Rwamasaka and Others v Mwanguhya and Another (Miscellaneous Application No. 112 of 2021) [2022] UGHC 66 (29 June 2022) | Letters Of Administration | Esheria

Rwamasaka and Others v Mwanguhya and Another (Miscellaneous Application No. 112 of 2021) [2022] UGHC 66 (29 June 2022)

Full Case Text

# **THE REPUBLIC OF UGANDA IN THE HIGH COURT OF UGANDA AT FORT PORTAL MISCELLANEOUS APPLICATION No. 112 OF 2021 ARISING FROM HCT-01-CV-LD-CS-002 OF 2016**

### **1. CONTINANTO KABATOORO RWAMASAKA**

### **2. FRED RWAMASAKA BANEGE**

### **3. SAM KATURAMU**

#### **4. SYLVIA TIBAKANYA RWAMASAKA :::::::::::::::::::: APPLICANTS**

### **VERSUS**

#### **1. MWANGUHYA JOHNSON KADAMA**

#### **2. MUHANUZI KENETH ::::::::::::::::::::::::::::::::::::::::: RESPONDENTS**

# **BEFORE: HON JUSTICE VINCENT EMMY MUGABO RULING**

This application is brought by notice of motion under Section 33 of the Judicature Act, Section 98 of the Civil Procedure Act (CPA) and Order 52 r.1 & 3 Civil Procedure Rules (CPR), for several orders that are in the form of Consequential orders arising from HCCS No. 002 of 2016. They include;

- a.

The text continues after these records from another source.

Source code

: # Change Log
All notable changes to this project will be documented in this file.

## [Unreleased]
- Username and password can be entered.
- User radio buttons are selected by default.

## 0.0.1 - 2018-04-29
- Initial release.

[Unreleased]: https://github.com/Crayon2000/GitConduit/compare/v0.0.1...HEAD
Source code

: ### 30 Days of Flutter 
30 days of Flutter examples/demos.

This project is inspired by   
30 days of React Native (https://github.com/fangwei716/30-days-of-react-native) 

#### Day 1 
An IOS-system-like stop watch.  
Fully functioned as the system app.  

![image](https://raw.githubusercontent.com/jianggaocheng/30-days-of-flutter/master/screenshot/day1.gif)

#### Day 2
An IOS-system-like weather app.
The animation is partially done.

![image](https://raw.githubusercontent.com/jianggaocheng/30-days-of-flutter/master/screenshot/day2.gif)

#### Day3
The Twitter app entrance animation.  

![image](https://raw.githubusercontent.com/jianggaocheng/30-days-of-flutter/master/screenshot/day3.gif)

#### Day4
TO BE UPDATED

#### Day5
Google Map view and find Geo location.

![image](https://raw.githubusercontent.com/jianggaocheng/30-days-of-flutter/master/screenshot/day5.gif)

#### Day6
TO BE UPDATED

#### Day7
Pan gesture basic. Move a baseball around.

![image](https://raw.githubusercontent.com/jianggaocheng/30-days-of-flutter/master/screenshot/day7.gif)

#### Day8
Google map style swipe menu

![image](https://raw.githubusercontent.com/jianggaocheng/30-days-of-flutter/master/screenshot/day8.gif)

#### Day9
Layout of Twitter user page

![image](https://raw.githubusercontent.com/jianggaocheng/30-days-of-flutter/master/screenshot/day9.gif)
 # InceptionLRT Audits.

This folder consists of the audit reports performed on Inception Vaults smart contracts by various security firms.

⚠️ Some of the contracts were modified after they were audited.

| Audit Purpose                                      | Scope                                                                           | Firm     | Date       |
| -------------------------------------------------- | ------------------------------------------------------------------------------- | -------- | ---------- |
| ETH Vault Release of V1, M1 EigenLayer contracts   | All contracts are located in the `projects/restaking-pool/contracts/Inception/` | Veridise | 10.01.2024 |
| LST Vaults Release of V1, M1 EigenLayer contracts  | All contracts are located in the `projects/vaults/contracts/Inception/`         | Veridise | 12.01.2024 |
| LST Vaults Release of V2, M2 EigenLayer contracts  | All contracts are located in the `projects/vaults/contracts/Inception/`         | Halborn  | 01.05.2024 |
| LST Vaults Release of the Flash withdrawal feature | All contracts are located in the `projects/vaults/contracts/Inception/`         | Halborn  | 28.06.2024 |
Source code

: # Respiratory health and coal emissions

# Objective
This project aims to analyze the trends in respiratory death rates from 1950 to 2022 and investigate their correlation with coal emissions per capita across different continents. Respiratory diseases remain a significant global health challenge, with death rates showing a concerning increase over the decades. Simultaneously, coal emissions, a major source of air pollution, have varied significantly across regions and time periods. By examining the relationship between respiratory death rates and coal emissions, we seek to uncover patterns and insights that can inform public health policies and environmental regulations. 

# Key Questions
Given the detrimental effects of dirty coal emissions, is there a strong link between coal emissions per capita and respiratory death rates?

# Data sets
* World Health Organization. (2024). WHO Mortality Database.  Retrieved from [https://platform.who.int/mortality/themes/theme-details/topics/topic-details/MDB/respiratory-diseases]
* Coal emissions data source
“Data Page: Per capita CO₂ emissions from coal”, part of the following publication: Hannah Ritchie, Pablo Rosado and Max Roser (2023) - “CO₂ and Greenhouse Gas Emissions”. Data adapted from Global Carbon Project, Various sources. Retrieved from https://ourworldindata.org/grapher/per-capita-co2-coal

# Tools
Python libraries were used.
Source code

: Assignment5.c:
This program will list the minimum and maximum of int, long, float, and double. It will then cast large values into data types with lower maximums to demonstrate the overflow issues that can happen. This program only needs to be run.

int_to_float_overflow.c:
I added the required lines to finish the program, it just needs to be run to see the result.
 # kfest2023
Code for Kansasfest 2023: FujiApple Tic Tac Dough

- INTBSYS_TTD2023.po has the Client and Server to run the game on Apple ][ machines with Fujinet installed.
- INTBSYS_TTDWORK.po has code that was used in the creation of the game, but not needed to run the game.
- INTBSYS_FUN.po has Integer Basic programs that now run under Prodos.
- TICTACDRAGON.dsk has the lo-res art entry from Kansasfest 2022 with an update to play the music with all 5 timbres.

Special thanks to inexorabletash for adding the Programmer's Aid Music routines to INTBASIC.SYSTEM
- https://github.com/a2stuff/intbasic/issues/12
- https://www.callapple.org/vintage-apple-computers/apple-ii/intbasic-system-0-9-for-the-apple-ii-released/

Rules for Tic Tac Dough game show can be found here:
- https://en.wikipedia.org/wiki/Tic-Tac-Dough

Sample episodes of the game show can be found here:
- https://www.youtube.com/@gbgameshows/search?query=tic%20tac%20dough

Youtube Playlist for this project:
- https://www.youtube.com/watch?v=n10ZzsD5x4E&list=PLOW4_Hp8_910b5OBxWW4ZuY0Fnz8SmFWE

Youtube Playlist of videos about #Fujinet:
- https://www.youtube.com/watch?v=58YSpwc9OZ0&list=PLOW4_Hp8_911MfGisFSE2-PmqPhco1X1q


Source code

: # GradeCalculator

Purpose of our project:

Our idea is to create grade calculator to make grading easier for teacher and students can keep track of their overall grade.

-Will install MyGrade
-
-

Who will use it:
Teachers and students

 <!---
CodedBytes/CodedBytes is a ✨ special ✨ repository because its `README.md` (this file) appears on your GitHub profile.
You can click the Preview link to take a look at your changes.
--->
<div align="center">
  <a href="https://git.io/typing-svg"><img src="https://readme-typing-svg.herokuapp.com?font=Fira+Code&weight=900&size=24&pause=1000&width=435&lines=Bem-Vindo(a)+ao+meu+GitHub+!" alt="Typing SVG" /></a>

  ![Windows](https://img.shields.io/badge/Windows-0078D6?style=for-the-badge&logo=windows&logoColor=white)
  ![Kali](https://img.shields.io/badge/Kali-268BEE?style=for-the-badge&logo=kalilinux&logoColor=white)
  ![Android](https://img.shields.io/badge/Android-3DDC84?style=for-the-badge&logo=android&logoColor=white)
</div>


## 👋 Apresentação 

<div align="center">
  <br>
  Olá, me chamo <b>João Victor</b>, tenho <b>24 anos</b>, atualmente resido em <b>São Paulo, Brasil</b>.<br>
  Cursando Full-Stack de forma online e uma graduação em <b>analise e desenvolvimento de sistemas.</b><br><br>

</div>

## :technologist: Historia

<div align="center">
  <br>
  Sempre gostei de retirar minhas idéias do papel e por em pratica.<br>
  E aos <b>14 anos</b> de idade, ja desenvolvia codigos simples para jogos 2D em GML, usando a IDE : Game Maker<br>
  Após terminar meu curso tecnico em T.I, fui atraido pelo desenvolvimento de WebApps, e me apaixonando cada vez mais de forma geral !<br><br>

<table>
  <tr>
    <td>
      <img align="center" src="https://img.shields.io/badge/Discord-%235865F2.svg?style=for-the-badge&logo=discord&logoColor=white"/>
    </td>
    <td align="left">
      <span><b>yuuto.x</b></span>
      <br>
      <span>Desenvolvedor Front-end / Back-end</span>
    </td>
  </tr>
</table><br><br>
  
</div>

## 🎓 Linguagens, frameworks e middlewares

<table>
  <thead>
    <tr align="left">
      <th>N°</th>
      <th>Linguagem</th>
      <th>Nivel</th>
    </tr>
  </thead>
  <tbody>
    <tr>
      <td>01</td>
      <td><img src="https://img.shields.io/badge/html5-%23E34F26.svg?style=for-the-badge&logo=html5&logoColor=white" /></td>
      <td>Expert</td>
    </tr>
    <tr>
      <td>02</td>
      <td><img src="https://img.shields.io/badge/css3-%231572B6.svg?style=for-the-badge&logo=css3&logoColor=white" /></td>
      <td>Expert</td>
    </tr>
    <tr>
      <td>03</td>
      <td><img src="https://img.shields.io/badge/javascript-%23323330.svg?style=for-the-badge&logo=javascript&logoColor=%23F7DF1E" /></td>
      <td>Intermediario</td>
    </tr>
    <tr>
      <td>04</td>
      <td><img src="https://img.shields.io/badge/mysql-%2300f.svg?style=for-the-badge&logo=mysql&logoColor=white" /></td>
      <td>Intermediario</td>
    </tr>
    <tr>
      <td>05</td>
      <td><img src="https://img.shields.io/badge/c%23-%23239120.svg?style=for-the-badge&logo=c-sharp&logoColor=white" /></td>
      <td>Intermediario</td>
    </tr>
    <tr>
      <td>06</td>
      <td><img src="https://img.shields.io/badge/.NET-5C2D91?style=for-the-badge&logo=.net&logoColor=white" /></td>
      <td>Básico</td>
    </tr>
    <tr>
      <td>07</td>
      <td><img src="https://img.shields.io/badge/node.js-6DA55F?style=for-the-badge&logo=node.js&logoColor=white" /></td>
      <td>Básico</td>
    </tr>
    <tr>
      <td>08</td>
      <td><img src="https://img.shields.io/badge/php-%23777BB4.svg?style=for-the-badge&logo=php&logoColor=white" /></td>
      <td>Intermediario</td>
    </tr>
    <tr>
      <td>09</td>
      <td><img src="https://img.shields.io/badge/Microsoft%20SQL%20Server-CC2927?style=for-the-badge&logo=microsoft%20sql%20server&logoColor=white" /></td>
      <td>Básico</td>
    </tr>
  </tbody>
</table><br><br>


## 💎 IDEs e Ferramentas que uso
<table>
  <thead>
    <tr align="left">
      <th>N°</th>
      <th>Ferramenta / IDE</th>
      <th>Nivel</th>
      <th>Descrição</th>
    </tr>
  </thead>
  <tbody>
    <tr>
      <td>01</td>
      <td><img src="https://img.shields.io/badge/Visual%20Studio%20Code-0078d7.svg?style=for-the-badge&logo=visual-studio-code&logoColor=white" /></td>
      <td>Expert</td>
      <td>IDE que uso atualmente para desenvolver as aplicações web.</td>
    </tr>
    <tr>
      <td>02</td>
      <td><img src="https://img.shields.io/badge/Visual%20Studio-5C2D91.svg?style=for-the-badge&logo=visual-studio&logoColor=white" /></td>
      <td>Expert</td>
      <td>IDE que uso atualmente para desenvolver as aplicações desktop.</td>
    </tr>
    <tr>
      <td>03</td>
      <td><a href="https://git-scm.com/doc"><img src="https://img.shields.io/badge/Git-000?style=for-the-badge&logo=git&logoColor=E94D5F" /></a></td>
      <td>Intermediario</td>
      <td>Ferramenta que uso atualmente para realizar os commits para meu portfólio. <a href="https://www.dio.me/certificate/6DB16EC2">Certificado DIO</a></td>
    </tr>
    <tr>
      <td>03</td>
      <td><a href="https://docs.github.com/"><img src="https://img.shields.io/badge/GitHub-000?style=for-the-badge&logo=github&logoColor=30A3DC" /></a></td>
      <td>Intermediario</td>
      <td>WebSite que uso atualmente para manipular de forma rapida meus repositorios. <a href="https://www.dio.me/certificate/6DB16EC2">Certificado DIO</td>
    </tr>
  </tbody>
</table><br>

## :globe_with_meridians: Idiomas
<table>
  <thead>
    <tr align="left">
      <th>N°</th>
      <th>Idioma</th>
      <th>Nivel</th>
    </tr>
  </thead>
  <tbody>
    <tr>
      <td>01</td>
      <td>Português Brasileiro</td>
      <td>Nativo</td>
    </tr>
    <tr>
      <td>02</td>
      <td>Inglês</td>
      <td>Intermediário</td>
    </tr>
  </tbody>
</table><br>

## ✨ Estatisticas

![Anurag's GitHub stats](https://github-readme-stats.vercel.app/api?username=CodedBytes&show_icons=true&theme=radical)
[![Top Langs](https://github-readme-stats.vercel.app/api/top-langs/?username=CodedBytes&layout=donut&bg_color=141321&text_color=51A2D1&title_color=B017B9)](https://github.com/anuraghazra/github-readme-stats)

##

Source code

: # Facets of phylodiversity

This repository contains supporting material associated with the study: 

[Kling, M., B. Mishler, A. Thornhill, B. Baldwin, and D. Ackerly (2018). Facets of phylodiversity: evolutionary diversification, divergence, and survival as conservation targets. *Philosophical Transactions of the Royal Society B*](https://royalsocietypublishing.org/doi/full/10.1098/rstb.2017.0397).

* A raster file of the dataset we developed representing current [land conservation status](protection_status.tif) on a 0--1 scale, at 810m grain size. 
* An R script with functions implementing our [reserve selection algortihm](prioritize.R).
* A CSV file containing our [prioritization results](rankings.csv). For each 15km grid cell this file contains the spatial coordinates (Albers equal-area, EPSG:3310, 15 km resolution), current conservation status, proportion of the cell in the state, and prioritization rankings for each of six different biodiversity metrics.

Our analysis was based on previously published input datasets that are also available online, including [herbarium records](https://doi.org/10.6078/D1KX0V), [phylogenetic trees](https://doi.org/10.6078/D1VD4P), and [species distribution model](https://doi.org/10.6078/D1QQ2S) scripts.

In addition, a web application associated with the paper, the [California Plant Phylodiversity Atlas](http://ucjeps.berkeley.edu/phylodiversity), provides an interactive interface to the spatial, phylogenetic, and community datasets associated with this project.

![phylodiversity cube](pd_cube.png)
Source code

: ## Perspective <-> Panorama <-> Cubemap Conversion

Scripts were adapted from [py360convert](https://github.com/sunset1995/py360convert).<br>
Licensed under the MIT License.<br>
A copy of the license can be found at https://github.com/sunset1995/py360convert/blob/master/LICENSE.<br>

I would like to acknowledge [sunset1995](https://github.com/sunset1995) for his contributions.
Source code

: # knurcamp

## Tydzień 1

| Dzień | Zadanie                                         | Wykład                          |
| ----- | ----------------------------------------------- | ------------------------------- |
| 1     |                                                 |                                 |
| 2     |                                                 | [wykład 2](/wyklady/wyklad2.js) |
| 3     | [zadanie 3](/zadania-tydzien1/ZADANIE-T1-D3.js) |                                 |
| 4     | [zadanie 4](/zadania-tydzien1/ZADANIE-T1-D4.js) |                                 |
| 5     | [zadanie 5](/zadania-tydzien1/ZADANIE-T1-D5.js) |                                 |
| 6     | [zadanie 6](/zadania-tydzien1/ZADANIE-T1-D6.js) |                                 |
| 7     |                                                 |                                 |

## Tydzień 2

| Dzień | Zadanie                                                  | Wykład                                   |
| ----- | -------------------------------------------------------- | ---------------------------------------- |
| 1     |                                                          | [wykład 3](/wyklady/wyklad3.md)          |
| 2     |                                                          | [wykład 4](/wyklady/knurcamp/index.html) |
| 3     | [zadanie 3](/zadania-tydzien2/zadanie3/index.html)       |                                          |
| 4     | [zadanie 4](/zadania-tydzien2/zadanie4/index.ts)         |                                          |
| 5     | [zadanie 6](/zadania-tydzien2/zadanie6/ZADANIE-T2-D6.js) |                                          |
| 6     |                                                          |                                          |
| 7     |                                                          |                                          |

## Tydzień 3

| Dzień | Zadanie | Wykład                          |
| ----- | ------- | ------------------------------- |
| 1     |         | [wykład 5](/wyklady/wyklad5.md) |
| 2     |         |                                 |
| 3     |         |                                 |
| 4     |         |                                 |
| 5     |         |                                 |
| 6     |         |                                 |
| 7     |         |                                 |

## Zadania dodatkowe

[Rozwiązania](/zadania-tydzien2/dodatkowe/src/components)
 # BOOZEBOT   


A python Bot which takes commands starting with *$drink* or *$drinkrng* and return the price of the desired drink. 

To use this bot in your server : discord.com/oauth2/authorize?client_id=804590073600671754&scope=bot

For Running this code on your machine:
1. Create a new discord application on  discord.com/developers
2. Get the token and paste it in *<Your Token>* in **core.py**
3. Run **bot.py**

That the Applicants/Plaintiffs' letters of administration earlier recalled by court be returned - b. That the Defendants/Respondents' letters of administration be retained and/or revoked and/or cancelled by court - c. That the Applicants/Plaintiffs be given vacant possession of the suit land declared to be part of the estate of the late Maliko Rutenta Rwamasaka - d. That the Defendants/Respondents and all those claiming under them be evicted from the suit land

### **e.** That the Defendants/Respondents pay costs of the application

The application is supported by the affidavit of Fred Banege Rwamasaka, the 2nd applicant who states among others that this court had recalled the letters of administration to the estate of the late Maliko Rutenta Rwamasaka but did not order for cancellation of the same. That from the time court passed judgment in Civil Suit No. 002 of 2016, the respondents have continued in possession of the suit land and that the administration of the estate of the late Maliko Rutenta Rwamasaka has become very difficult. He deposes that if the orders prayed for in this application are not granted, the judgment in Civil Suit No. 002 of 2016 would be rendered nugatory.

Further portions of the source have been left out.